Cervantes – cuánta razón tenía Gabriela, la cuñada de Jacinto – era un hombre sabio en el sentido amplio del término. Un sabio – en palabras de Enrique, un viejo conocido del Halley – es aquel que sabe de qué habla, cuando habla de la vida. Miguel se notaba – a través de sus personajes – que conocía muy bien del pie, que cojeaba la gente. Conocía tanto a los hombres que supo dibujar dos personajes con los mimbres de sus sueños y temores. Aunque el Quijote sea una sátira sobre los libros de caballerías, el mensaje de sus páginas va más allá del diálogo acalorado entre un hidalgo y su escudero. Va más allá, como digo, porque a lo largo del viaje, unas veces somos Sanchos y otras, ingeniosos caballeros. Unas veces nos sentimos grandes y con ganas de aventura y otras, sin embargo, somos cobardes y temerosos por las hostias de la vida. Tanto es así, queridísimos lectores, que Saavedra supo darle la vuelta a la tortilla. Supo, como digo, que las personas no son blancas ni negras, sino grises como la plata. Así las cosas, en la segunda parte de su obra, la influencia mutua de sus personajes hizo que Sancho se pareciera más a su hidalgo y éste a su escudero. Es formidable que dos personas limen sus caracteres por el influjo del otro. Lo mismo que ocurre a miles de parejas; cuando después décadas juntas, no se sabe a ciencia cierta; quién ve el vaso medio lleno y quién medio vacío.

Por mucho entusiasmo que muestren algunos investigadores, en el fondo de sus palabras subyace el sabor amargo de la frustración

Después de leer la noticia sobre los supuestos huesos de Cervantes, me vino a la mente una historia que me contó una señora de Alicante.

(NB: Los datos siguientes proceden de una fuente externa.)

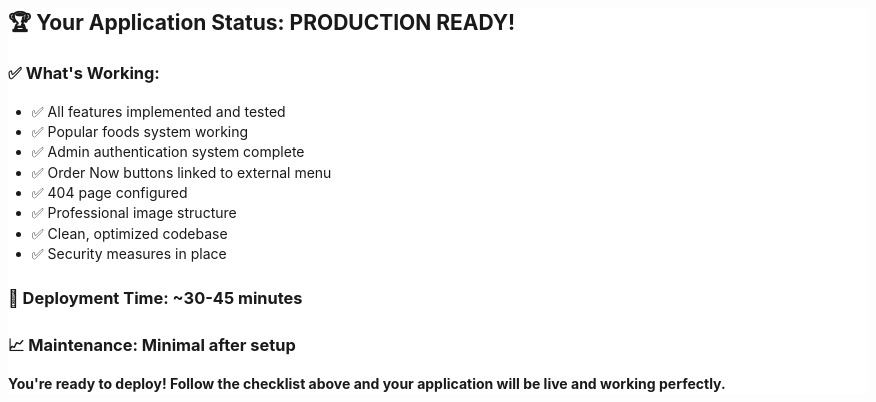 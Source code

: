 
## 🏆 **Your Application Status: PRODUCTION READY!**

### **✅ What's Working:**

-   ✅ All features implemented and tested
-   ✅ Popular foods system working
-   ✅ Admin authentication system complete
-   ✅ Order Now buttons linked to external menu
-   ✅ 404 page configured
-   ✅ Professional image structure
-   ✅ Clean, optimized codebase
-   ✅ Security measures in place

### **🚀 Deployment Time: ~30-45 minutes**

### **📈 Maintenance: Minimal after setup**

**You're ready to deploy! Follow the checklist above and your application will be live and working perfectly.**
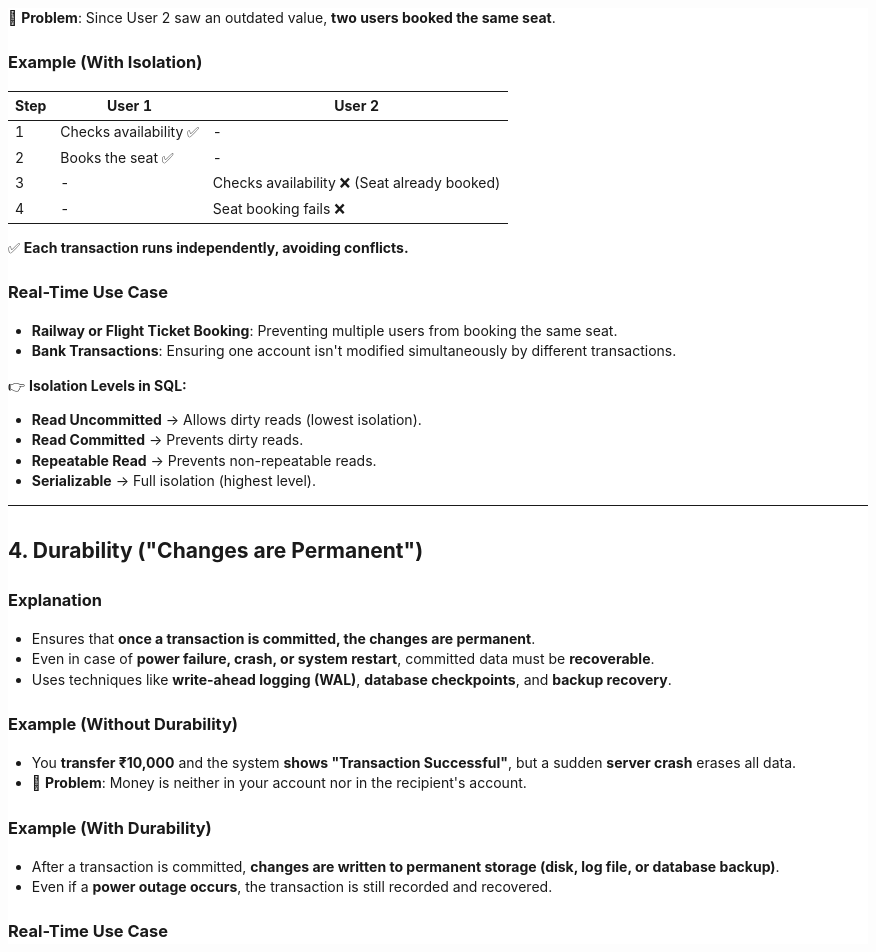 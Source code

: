 🚨 **Problem**: Since User 2 saw an outdated value, **two users booked the same seat**.

### **Example (With Isolation)**

|Step|User 1|User 2|
|---|---|---|
|1|Checks availability ✅|-|
|2|Books the seat ✅|-|
|3|-|Checks availability ❌ (Seat already booked)|
|4|-|Seat booking fails ❌|

✅ **Each transaction runs independently, avoiding conflicts.**

### **Real-Time Use Case**

- **Railway or Flight Ticket Booking**: Preventing multiple users from booking the same seat.
- **Bank Transactions**: Ensuring one account isn't modified simultaneously by different transactions.

👉 **Isolation Levels in SQL:**

- **Read Uncommitted** → Allows dirty reads (lowest isolation).
- **Read Committed** → Prevents dirty reads.
- **Repeatable Read** → Prevents non-repeatable reads.
- **Serializable** → Full isolation (highest level).

---

## **4. Durability ("Changes are Permanent")**

### **Explanation**

- Ensures that **once a transaction is committed, the changes are permanent**.
- Even in case of **power failure, crash, or system restart**, committed data must be **recoverable**.
- Uses techniques like **write-ahead logging (WAL)**, **database checkpoints**, and **backup recovery**.

### **Example (Without Durability)**

- You **transfer ₹10,000** and the system **shows "Transaction Successful"**, but a sudden **server crash** erases all data.
- 🚨 **Problem**: Money is neither in your account nor in the recipient's account.

### **Example (With Durability)**

- After a transaction is committed, **changes are written to permanent storage (disk, log file, or database backup)**.
- Even if a **power outage occurs**, the transaction is still recorded and recovered.

### **Real-Time Use Case**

Decía esta anciana, que en el mundo de los muertos hay nobles y plebeyos. "Si algún día andas por las calles del cementerio – me comentaba -, verás a los ricos en grandes panteones y los pobres en nichos verticales". En la mayoría de los camposantos hay fosas comunes. En tales lugares enterraban a los forasteros; fusilados, y a quienes no tenían donde caerse muertos. En las fosas comunes yacen miles de huesos sin nombre; huesos revueltos, cada uno de un padre y una madre. Algunos con orificios en la frente y otros con los cráneos aplastados. Huesos – me decía Josefina – de poetas perseguidos; sindicalistas clandestinos e infieles guerrilleros. Huesos de mendigos; homosexuales condenados, e incluso de correveidiles descubiertos. En el subsuelo de algunos conventos también hay fosas comunes. Fosas con huesos de curas; de niños abandonados, e incluso, de ilustres escritores.